On Monday, Pro Football Focus employees were laid off as Collinsworth sold the company’s enterprise business side to Teamworks. During an all-hands meeting that day, it was announced that about half of employees would be moving to the new company. It remains unclear how many people were laid off in total and how many still remain with PFF.
The company structure described internally included both a content side and a data team. Most of those who survived the layoffs were on the data side, while Collinsworth retained control of the consumer business—the content side of the company. Among those who publicly announced their departures Monday were fantasy football analyst Jon Macri; social media specialists Mike Kennedy and Beckett Mesko; NFL editor John Owning; writer Thomas Valentine; and designers Andrew Russell and Seth Reese.
For staff, the immediate question is not only job loss but how the split reshapes the practical workflow of a business that has historically paired audience-facing coverage with an enterprise product. The deal structure makes licensing central: the consumer operation continues, but its core metrics now come from Teamworks.
What the acquisition signals for Teamworks’ data strategy—and what remains opaque
Teamworks characterized the acquisition as another step in building a deeper, integrated stack. It is the company’s 14th acquisition and 10th in the last three years. It also said it will vertically integrate PFF data into platforms of prior acquisitions such as Zelus Analytics, Telemetry Sports, and Sportlogiq to better develop predictive models.
Karim Kassam, Vice President of Teamworks Intelligence, described the appeal of pairing PFF’s “football context” with tracking data and computer vision. Kassam said, “Having that PFF data definitely unlocks new possibilities for us, ” and argued that turning player movement into insights usable by coaches and scouts requires “football knowledge at a very granular level. ” He also said consolidating multiple acquired data sources under one roof simplifies data quality troubleshooting.
The pff enterprise dataset sits at the center of that plan. PFF is used by all 32 NFL teams and more than 240 NCAA Division I programs, underscoring why Teamworks framed the purchase as foundational for elite-level workflows.

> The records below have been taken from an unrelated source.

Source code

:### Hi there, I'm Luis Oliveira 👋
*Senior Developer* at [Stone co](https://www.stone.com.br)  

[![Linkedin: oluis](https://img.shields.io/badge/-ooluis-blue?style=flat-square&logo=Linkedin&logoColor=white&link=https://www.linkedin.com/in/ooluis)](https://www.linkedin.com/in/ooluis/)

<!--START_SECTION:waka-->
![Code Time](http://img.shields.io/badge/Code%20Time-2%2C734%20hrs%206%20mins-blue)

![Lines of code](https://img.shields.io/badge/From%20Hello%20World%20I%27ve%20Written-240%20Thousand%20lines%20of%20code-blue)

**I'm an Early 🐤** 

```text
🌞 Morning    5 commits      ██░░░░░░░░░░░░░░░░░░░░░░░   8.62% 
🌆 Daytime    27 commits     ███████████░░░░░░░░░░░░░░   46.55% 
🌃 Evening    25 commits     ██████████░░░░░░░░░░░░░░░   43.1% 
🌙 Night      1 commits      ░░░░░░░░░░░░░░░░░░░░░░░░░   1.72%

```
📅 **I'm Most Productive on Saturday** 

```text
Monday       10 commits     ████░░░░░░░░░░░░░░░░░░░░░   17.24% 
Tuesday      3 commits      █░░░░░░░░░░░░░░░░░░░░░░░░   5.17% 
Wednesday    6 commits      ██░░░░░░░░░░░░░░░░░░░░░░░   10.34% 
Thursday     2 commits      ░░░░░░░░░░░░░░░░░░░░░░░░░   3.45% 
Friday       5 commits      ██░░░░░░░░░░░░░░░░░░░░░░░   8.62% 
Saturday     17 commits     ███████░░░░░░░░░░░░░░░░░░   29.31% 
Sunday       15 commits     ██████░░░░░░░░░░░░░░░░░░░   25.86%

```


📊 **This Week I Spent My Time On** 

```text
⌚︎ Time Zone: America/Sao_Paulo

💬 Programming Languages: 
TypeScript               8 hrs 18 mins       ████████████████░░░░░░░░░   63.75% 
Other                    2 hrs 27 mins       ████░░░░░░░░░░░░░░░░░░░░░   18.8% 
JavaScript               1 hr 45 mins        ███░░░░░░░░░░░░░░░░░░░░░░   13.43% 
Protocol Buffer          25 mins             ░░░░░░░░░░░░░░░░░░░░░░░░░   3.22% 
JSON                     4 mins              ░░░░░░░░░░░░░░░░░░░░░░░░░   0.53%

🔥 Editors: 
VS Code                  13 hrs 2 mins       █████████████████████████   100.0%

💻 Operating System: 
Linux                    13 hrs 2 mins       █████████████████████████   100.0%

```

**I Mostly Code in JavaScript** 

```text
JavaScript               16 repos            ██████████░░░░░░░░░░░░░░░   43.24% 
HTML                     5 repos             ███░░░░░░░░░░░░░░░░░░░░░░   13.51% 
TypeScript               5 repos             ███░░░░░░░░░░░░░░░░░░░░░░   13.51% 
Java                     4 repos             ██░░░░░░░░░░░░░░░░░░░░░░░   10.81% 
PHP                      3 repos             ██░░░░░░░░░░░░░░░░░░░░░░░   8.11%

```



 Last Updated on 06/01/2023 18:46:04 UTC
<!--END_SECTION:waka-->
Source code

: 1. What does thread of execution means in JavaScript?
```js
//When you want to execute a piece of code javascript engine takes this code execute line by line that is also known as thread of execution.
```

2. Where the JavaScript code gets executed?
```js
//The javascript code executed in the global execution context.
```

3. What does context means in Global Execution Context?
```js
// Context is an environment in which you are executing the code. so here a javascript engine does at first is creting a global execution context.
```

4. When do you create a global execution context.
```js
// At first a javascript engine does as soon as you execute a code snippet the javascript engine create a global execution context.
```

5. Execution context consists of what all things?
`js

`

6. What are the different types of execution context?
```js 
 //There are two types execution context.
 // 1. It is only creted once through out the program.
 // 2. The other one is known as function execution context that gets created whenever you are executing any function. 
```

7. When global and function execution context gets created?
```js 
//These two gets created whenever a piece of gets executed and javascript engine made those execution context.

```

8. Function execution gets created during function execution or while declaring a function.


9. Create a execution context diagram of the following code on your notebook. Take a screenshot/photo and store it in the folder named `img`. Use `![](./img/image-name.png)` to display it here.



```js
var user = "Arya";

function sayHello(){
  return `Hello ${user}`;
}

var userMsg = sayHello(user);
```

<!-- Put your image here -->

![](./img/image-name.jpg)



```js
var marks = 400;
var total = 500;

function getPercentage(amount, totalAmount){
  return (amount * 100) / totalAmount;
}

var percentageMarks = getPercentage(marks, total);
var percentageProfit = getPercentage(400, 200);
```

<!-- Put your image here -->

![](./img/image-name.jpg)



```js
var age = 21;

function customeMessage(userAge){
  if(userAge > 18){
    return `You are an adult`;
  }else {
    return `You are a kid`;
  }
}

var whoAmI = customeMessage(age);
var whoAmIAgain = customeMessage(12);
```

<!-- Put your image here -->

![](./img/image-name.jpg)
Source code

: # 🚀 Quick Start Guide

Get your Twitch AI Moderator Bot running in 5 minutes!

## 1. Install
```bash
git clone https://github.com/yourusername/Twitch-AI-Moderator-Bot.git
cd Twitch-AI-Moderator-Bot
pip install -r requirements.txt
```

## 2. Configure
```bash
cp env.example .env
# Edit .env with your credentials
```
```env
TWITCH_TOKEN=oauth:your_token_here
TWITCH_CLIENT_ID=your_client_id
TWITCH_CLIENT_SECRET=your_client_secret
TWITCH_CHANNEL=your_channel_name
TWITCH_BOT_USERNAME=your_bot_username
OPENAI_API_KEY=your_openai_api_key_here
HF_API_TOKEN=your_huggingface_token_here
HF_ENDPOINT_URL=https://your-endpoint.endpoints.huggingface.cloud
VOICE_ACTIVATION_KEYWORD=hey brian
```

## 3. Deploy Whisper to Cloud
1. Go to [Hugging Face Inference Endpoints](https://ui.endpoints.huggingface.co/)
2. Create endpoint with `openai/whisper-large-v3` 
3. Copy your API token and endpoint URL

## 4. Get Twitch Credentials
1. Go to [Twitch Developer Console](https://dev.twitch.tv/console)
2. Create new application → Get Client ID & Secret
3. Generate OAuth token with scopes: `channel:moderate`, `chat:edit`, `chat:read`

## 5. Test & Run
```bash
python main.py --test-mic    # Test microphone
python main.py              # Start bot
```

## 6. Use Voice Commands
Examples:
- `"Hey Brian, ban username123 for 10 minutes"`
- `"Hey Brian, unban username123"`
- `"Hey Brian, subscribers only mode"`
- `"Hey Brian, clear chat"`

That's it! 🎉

Yet some of the most consequential details remain opaque. Teamworks and PFF did not disclose the terms of the deal. Separate reporting referenced a nine-figure transaction and a belief that Teamworks paid between $130 million and $140 million, alongside confirmation that the sale was worth more than $100 million. Media relations teams for Teamworks and PFF did not immediately respond to requests for comment.
Viewed together, the contradiction at the heart of pff’s new reality is structural: a consumer business that continues “distinct” while licensing the underlying metrics from the very company that now owns the enterprise platform—at the same moment layoffs reduce the workforce and leave basic headcount figures unclarified. The sale creates a clean corporate boundary on paper, but it also concentrates the most valuable asset—the data foundation—inside Teamworks, making transparency on staffing outcomes and operational continuity a public-interest question for a product used throughout elite football.